Posted: Sat Nov 18, 2006 7:49 pm
by Feeture Feature
Just saw "Jal Bin Machhli Nritya Bin Bijli" from 1971 on DVD (available from Netflix). A wonderful movie even though no subtitles. Unfortunately the overexposed nature of the film and the length of foot sequences made it unpractical to cap, as well as the encoding protection of the DVD (most do not wreck the picture as much as this one did when I tried to use my capture card). Even before the starting credits, there is a close-up of a bare foot with anklets on and a heavier anklet being put on. Then a guy reaches down and grabs the anklet and throws it through a closed window, smashing the glass. Then the opening credits, followed by a long scene of bare feet running outside until the woman sneaks into a palace where a dance school is located, when she peeks at a class you get the first view other than her bare feet.
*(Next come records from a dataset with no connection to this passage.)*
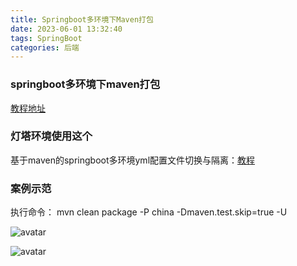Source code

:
 ```yaml
---
title: Springboot多环境下Maven打包
date: 2023-06-01 13:32:40
tags: SpringBoot
categories: 后端
---
```

### springboot多环境下maven打包

[教程地址](https://www.cnblogs.com/fnlingnzb-learner/p/11042562.html)

### 灯塔环境使用这个

基于maven的springboot多环境yml配置文件切换与隔离：[教程](https://blog.csdn.net/bbcckkl/article/details/89882074)

<!-- more -->

### 案例示范

执行命令： mvn clean package -P china -Dmaven.test.skip=true -U

![avatar](https://img.wuzhouboy.top/blog/af7f59b7d4f4_40.png)

![avatar](https://img.wuzhouboy.top/blog/af7f59b7d4f4_40-1.png)


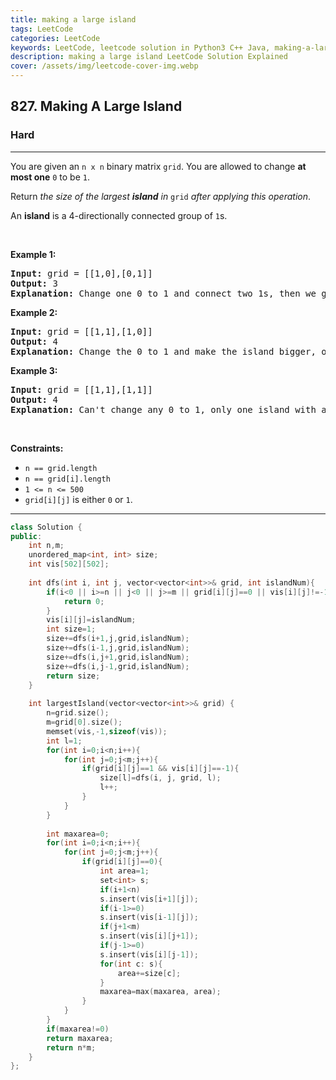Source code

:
 ```yaml
---
title: making a large island
tags: LeetCode
categories: LeetCode
keywords: LeetCode, leetcode solution in Python3 C++ Java, making-a-large-island solution
description: making a large island LeetCode Solution Explained
cover: /assets/img/leetcode-cover-img.webp
---
```



<h2>827. Making A Large Island</h2><h3>Hard</h3><hr><div><p>You are given an <code>n x n</code> binary matrix <code>grid</code>. You are allowed to change <strong>at most one</strong> <code>0</code> to be <code>1</code>.</p>

<p>Return <em>the size of the largest <strong>island</strong> in</em> <code>grid</code> <em>after applying this operation</em>.</p>

<p>An <strong>island</strong> is a 4-directionally connected group of <code>1</code>s.</p>

<p>&nbsp;</p>
<p><strong>Example 1:</strong></p>

<pre><strong>Input:</strong> grid = [[1,0],[0,1]]
<strong>Output:</strong> 3
<strong>Explanation:</strong> Change one 0 to 1 and connect two 1s, then we get an island with area = 3.
</pre>

<p><strong>Example 2:</strong></p>

<pre><strong>Input:</strong> grid = [[1,1],[1,0]]
<strong>Output:</strong> 4
<strong>Explanation: </strong>Change the 0 to 1 and make the island bigger, only one island with area = 4.</pre>

<p><strong>Example 3:</strong></p>

<pre><strong>Input:</strong> grid = [[1,1],[1,1]]
<strong>Output:</strong> 4
<strong>Explanation:</strong> Can't change any 0 to 1, only one island with area = 4.
</pre>

<p>&nbsp;</p>
<p><strong>Constraints:</strong></p>

<ul>
	<li><code>n == grid.length</code></li>
	<li><code>n == grid[i].length</code></li>
	<li><code>1 &lt;= n &lt;= 500</code></li>
	<li><code>grid[i][j]</code> is either <code>0</code> or <code>1</code>.</li>
</ul></div>

---




```cpp
class Solution {
public:
    int n,m;
    unordered_map<int, int> size;
    int vis[502][502];
    
    int dfs(int i, int j, vector<vector<int>>& grid, int islandNum){
        if(i<0 || i>=n || j<0 || j>=m || grid[i][j]==0 || vis[i][j]!=-1){
            return 0;
        }
        vis[i][j]=islandNum;
        int size=1;
        size+=dfs(i+1,j,grid,islandNum);
        size+=dfs(i-1,j,grid,islandNum);
        size+=dfs(i,j+1,grid,islandNum);
        size+=dfs(i,j-1,grid,islandNum);
        return size;
    }
    
    int largestIsland(vector<vector<int>>& grid) {
        n=grid.size();
        m=grid[0].size();
        memset(vis,-1,sizeof(vis));
        int l=1;
        for(int i=0;i<n;i++){
            for(int j=0;j<m;j++){
                if(grid[i][j]==1 && vis[i][j]==-1){
                    size[l]=dfs(i, j, grid, l);
                    l++;
                }
            }
        }
        
        int maxarea=0;
        for(int i=0;i<n;i++){
            for(int j=0;j<m;j++){
                if(grid[i][j]==0){
                    int area=1;
                    set<int> s;
                    if(i+1<n) 
                    s.insert(vis[i+1][j]);
                    if(i-1>=0)
                    s.insert(vis[i-1][j]);
                    if(j+1<m) 
                    s.insert(vis[i][j+1]);
                    if(j-1>=0) 
                    s.insert(vis[i][j-1]);
                    for(int c: s){
                        area+=size[c];
                    }
                    maxarea=max(maxarea, area);
                }
            }
        }
        if(maxarea!=0)
        return maxarea;
        return n*m;
    }
};
```
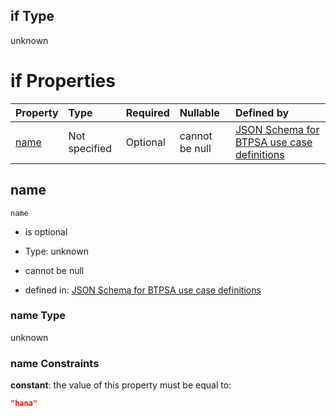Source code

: ## if Type

unknown

# if Properties

| Property      | Type          | Required | Nullable       | Defined by                                                                                                                                                                                                        |
| :------------ | :------------ | :------- | :------------- | :---------------------------------------------------------------------------------------------------------------------------------------------------------------------------------------------------------------- |
| [name](#name) | Not specified | Optional | cannot be null | [JSON Schema for BTPSA use case definitions](btpsa-usecase-properties-services-items-allof-1-then-allof-41-if-properties-name.md "undefined#/properties/services/items/allOf/1/then/allOf/41/if/properties/name") |

## name



`name`

*   is optional

*   Type: unknown

*   cannot be null

*   defined in: [JSON Schema for BTPSA use case definitions](btpsa-usecase-properties-services-items-allof-1-then-allof-41-if-properties-name.md "undefined#/properties/services/items/allOf/1/then/allOf/41/if/properties/name")

### name Type

unknown

### name Constraints

**constant**: the value of this property must be equal to:

```json
"hana"
```
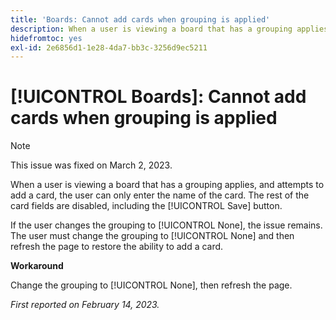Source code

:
 ```yaml
---
title: 'Boards: Cannot add cards when grouping is applied'
description: When a user is viewing a board that has a grouping applies, and attempts to add a card, the user can only enter the name of the card. The rest of the card fields are disabled, including the Save button.
hidefromtoc: yes
exl-id: 2e6856d1-1e28-4da7-bb3c-3256d9ec5211
---
```

# [!UICONTROL Boards]: Cannot add cards when grouping is applied

>[!NOTE]
>
>This issue was fixed on March 2, 2023.

When a user is viewing a board that has a grouping applies, and attempts to add a card, the user can only enter the name of the card. The rest of the card fields are disabled, including the [!UICONTROL Save] button.

If the user changes the grouping to [!UICONTROL None], the issue remains. The user must change the grouping to [!UICONTROL None] and then refresh the page to restore the ability to add a card.

**Workaround**

Change the grouping to [!UICONTROL None], then refresh the page.

_First reported on February 14, 2023._
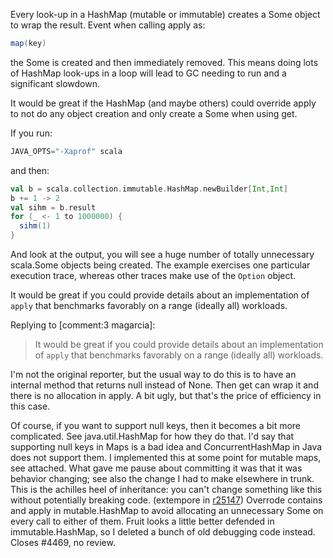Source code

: Every look-up in a HashMap (mutable or immutable) creates a Some object to wrap the result.  Event when calling apply as:
```scala
map(key)
```
the Some is created and then immediately removed.  This means doing lots of HashMap look-ups in a loop will lead to GC needing to run and a significant slowdown.

It would be great if the HashMap (and maybe others) could override apply to not do any object creation and only create a Some when using get.

If you run:
```scala
JAVA_OPTS="-Xaprof" scala
```

and then:
```scala
val b = scala.collection.immutable.HashMap.newBuilder[Int,Int]
b += 1 -> 2
val sihm = b.result
for (_ <- 1 to 1000000) {
  sihm(1)
}
```

And look at the output, you will see a huge number of totally unnecessary scala.Some objects being created.
The example exercises one particular execution trace, whereas other traces make use of the `Option` object. 

It would be great if you could provide details about an implementation of `apply` that benchmarks favorably on a range (ideally all) workloads. 


Replying to [comment:3 magarcia]:
> It would be great if you could provide details about an implementation of `apply` that benchmarks favorably on a range (ideally all) workloads. 

I'm not the original reporter, but the usual way to do this is to have an internal method that returns null instead of None. Then get can wrap it and there is no allocation in apply. A bit ugly, but that's the price of efficiency in this case.

Of course, if you want to support null keys, then it becomes a bit more complicated. See java.util.HashMap for how they do that. I'd say that supporting null keys in Maps is a bad idea and ConcurrentHashMap in Java does not support them.
I implemented this at some point for mutable maps, see attached.  What gave me pause about committing it was that it was behavior changing; see also the change I had to make elsewhere in trunk.  This is the achilles heel of inheritance: you can't change something like this without potentially breaking code.
(extempore in [r25147](https://codereview.scala-lang.org/fisheye/changelog/scala-svn?cs=25147)) Overrode contains and apply in mutable.HashMap to avoid allocating
an unnecessary Some on every call to either of them. Fruit looks a
little better defended in immutable.HashMap, so I deleted a bunch of old
debugging code instead. Closes #4469, no review.
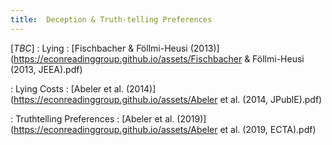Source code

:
 ```yaml
---
title:  Deception & Truth-telling Preferences
---
```



[_TBC_]
: Lying
  : [Fischbacher & Föllmi-Heusi (2013)](https://econreadinggroup.github.io/assets/Fischbacher & Föllmi-Heusi (2013, JEEA).pdf)

: Lying Costs
  : [Abeler et al. (2014)](https://econreadinggroup.github.io/assets/Abeler et al. (2014, JPublE).pdf)

: Truthtelling Preferences
  : [Abeler et al. (2019)](https://econreadinggroup.github.io/assets/Abeler et al. (2019, ECTA).pdf)


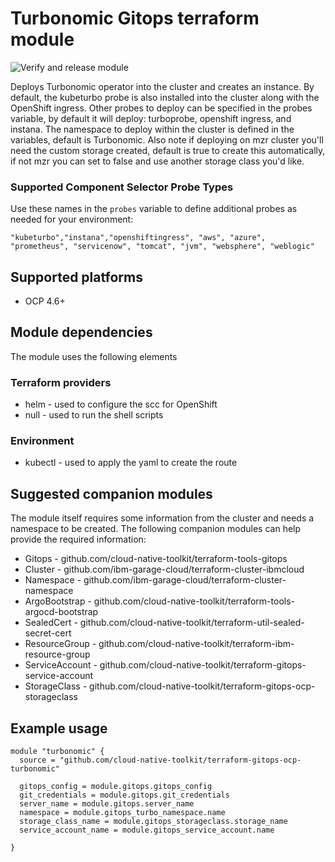 #  Turbonomic Gitops terraform module
![Verify and release module](https://github.com/cloud-native-toolkit/terraform-gitops-ocp-turbonomic/workflows/Verify%20and%20release%20module/badge.svg)

Deploys Turbonomic operator into the cluster and creates an instance. By default, the kubeturbo probe is also installed into the cluster along with the OpenShift ingress.  Other probes to deploy can be specified in the probes variable, by default it will deploy:  turboprobe, openshift ingress, and instana.  The namespace to deploy within the cluster is defined in the variables, default is Turbonomic.  Also note if deploying on mzr cluster you'll need the custom storage created, default is true to create this automatically, if not mzr you can set to false and use another storage class you'd like.

### Supported Component Selector Probe Types 
Use these names in the `probes` variable to define additional probes as needed for your environment:
```
"kubeturbo","instana","openshiftingress", "aws", "azure", "prometheus", "servicenow", "tomcat", "jvm", "websphere", "weblogic"
```
## Supported platforms

- OCP 4.6+

## Module dependencies

The module uses the following elements

### Terraform providers

- helm - used to configure the scc for OpenShift
- null - used to run the shell scripts

### Environment

- kubectl - used to apply the yaml to create the route

## Suggested companion modules

The module itself requires some information from the cluster and needs a
namespace to be created. The following companion
modules can help provide the required information:

- Gitops - github.com/cloud-native-toolkit/terraform-tools-gitops
- Cluster - github.com/ibm-garage-cloud/terraform-cluster-ibmcloud
- Namespace - github.com/ibm-garage-cloud/terraform-cluster-namespace
- ArgoBootstrap - github.com/cloud-native-toolkit/terraform-tools-argocd-bootstrap
- SealedCert - github.com/cloud-native-toolkit/terraform-util-sealed-secret-cert
- ResourceGroup - github.com/cloud-native-toolkit/terraform-ibm-resource-group
- ServiceAccount - github.com/cloud-native-toolkit/terraform-gitops-service-account
- StorageClass - github.com/cloud-native-toolkit/terraform-gitops-ocp-storageclass


## Example usage

```hcl-terraform
module "turbonomic" {
  source = "github.com/cloud-native-toolkit/terraform-gitops-ocp-turbonomic"

  gitops_config = module.gitops.gitops_config
  git_credentials = module.gitops.git_credentials
  server_name = module.gitops.server_name
  namespace = module.gitops_turbo_namespace.name
  storage_class_name = module.gitops_storageclass.storage_name
  service_account_name = module.gitops_service_account.name

}
```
There are 4 bizarre dance scenes in which the star Sandhya is barefoot. Long dance performances, from 4 to 12 minutes each. 1. She is in a skintight cobra outfit, her feet (including the soles) painted green. Very dramatic and emotional. 2. Includes long, long bit where she stands on a brass plate barefoot, gripping it between her toes (between the big toe and the next toe of each, not by the toes) and rocks along and slides along in it as she battles some kind of devils. She ends by working her way on the plate up an incline (on which a villain has loosened the bolts holding it together) and at the end as she shakes her ankles to make her anklets vibrate, the incline collapses and she is seriously injured. 3. In the hospital she hallucinates herself into a dance where all the characters are playing cards. 4. After she runs away from the hospital and is dramatically rescued hanging from a cliff in what appears to be an area with Russian Cossacks(!), her teacher takes her back to the school and she appears hopping on one foot, with crutches, for a long dance performance. Some really bizarre characters carry her off and she comes back healed, which overcomes her teacher and I guess they live happily ever after.

Highly recommended if you like bare feet at all and are not put off by having no English. I even liked the music which is not always the case. It was not traditional Indian music and dance but almost like opera or a Broadway show.